Può un matrimonio naufragare perché uno dei due è rigorosamente vegetariano e l’altro no?
La risposta è sì se si vogliono imporre le proprie convinzioni alimentari anche ai figli.
È quanto succede nella storia vera raccolta da Silvia Ferrero Mi batto per Matilde, pubblicata su Confidenze. Una “guerra dei roses” combattuta a colpi di polpette e antibiotici, perché oltre alla convinzioni salutistiche che portavano questa donna a negare alla sua bambina anche una fetta di prosciutto cotto, a rincarare la dose c’era la medicina omeopatica, unica forma di cura ammessa in casa.
Penso che ognuno di noi nel suo piccolo si sia scontrato almeno una volta con questo genere di problemi e vi voglio raccontare la mia esperienza a tale proposito; quando mio figlio era piccolo, non appena comprese che ammazzavano gli animali per farne bistecche, smise immediatamente di mangiare qualsiasi salume e purtroppo anche la carne.
Si dichiarò vegetariano e dalle scuole elementari in poi, ogni occasione in cui doveva mangiare fuori, fosse la mensa scolastica o il campus estivo o una festa di compleanno, bisognava sempre far presente la sua scelta alimentare.
La cosa mi creava non poco imbarazzo perché quando specificavo “non mangia carne” mi guardavano tutti con un’aria sospettosa come a sottintendere: “ecco la solita fanatica vegetariana” e io di rimbalzo specificavo: «non sono io, è lui che si rifiuta di mangiare carne».
A dire il vero a casa mi industriavo nel tentarlo con croccanti cotolette impanate, hamburger di prima scelta, spezzatini e polpette – che il gatto annusava e puntualmente fregava dal tavolo -, ma lui niente, dirottava il suo appetito su un bel pezzo di grana o un uovo al burro.

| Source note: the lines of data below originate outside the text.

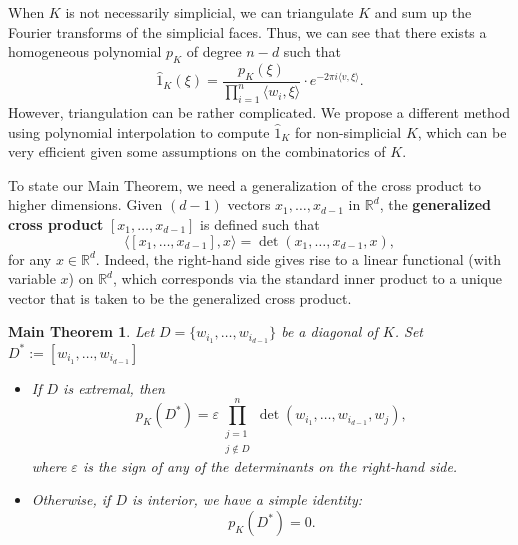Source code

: \documentclass{article}
\newtheorem*{main}{Main Theorem}
\begin{document}
When $K$ is not necessarily simplicial, we can triangulate $K$ and sum up the Fourier transforms of the simplicial faces. Thus, we can see that there exists a homogeneous polynomial $p_K$ of degree $n-d$ such that
\begin{equation}\label{eqdef:pK}
	\hat{1}_K (\xi) = \frac{p_K(\xi)}{\prod_{i=1}^n \langle w_i, \xi \rangle} \cdot e^{-2 \pi i \langle v, \xi \rangle}.
\end{equation}
However, triangulation can be rather complicated. We propose a different method using polynomial interpolation to compute $\hat{1}_K$ for non-simplicial $K$, which can be very efficient given some assumptions on the combinatorics of $K$.




    To state our Main Theorem, we need a generalization of the cross product to higher dimensions. Given $(d-1)$ vectors $x_1, \dots, x_{d-1}$ in $\mathbb{R}^d$, the \textbf{generalized cross product} $[x_1, \dots, x_{d-1}]$ is defined such that
\begin{equation}\label{eqdef:gen cross}
	\langle  [x_1, \dots, x_{d-1}], x \rangle = \det(x_1, \dots, x_{d-1},x),
\end{equation}
for any $x \in \mathbb{R}^d$. Indeed, the right-hand side gives rise to a linear functional (with variable $x$) on $\mathbb{R}^d$, which corresponds via the standard inner product to a unique vector that is taken to be the generalized cross product.


\begin{main} \label{thm:MAIN}
    Let $D = \{w_{i_1}, \dots, w_{i_{d-1}}\}$ be a diagonal of $K$. Set $D^* := [w_{i_1}, \dots, w_{i_{d-1}}]$
    \begin{itemize}
    \item[(i)] If $D$ is extremal, then 
      \begin{equation}\label{eq:pK1}
          p_K (D^*) = \varepsilon \prod_{\substack{j=1 \\ j \notin D}}^n \det(w_{i_1}, \dots, w_{i_{d-1}}, w_j),
      \end{equation}
      where $\varepsilon$ is the sign of any of the determinants on the right-hand side.
    \item[(ii)] Otherwise, if $D$ is interior, we have a simple identity:
    \begin{equation}\label{eq:pK2}
    	p_K (D^*) = 0.
    \end{equation}
    \end{itemize} 
\end{main}
\end{document}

Oggi a 15 anni ha in parte modificato le sue abitudini alimentari (o forse ha metabolizzato lo sconforto per gli animali sacrificati) e davanti a un buon hamburger o una cotoletta non sa dire di no, anche se salumi e spezzatini restano banditi.
Vi ho citato questo aneddoto familiare perché il tema di quanto sia giusto e lecito imporre ai figli le proprie convinzioni salutistiche e alimentari è sempre argomento di discussione e trova terreno fertile per le opposte fazioni. Sono tanti i genitori che magari mossi dalle migliori intenzioni impongono divieti e decidono arbitrariamente come sia meglio nutrire e curare i propri figli. E così si sprecano gli hamburger di soia e i rimedi omeopatici al posto dei farmaci tradizionali, che per la carità vanno benissimo finché non ci sono infezioni o febbroni da cavallo.
Il punto è che il fanatismo sia esso applicato all’alimentazione, alla cura della salute o alle credenze religiose è sempre sbagliato di principio, se non foriero di sventura.
Le scorse settimane due bambini hanno perso la vita perché i genitori di origine africana, hanno voluto sottoporli a una circoncisione condotta con mezzi poco ortodossi: in un caso a Monterotondo, appena fuori Roma, una donna nigeriana è ricorsa all’aiuto di un sedicente medico libico, nell’altro, a Genova un neonato di un mese e mezzo è morto in seguito a una circoncisione praticata in casa.
Sono casi estremi, lo so, ma sempre frutto dell’imposizione su soggetti deboli, non ancora capaci di esprimere una propria volontà eppure costretti a seguire dettami alimentari, convinzioni religiose e culturali dei genitori. Fino a che punto è lecito spingersi? È logico e legittimo che un genitore voglia educare suo figlio a rispettare determinati principi, siano essi religiosi o etici, così com’è giusto prendersi cura della salute alimentare dei nostri ragazzi fin dai primi anni di vita facendo sparire dalla tavola merendine e patatine fritte, ma non bisogna strumentalizzare i bambini ai fini delle proprie crociate.
E se crescendo manifestano il desiderio di assaggiare un buon hamburger (come succede nella nostra storia vera) le mamme vegane si mettano il cuore in pace, non è mai morto nessuno. Voi cosa ne pensate?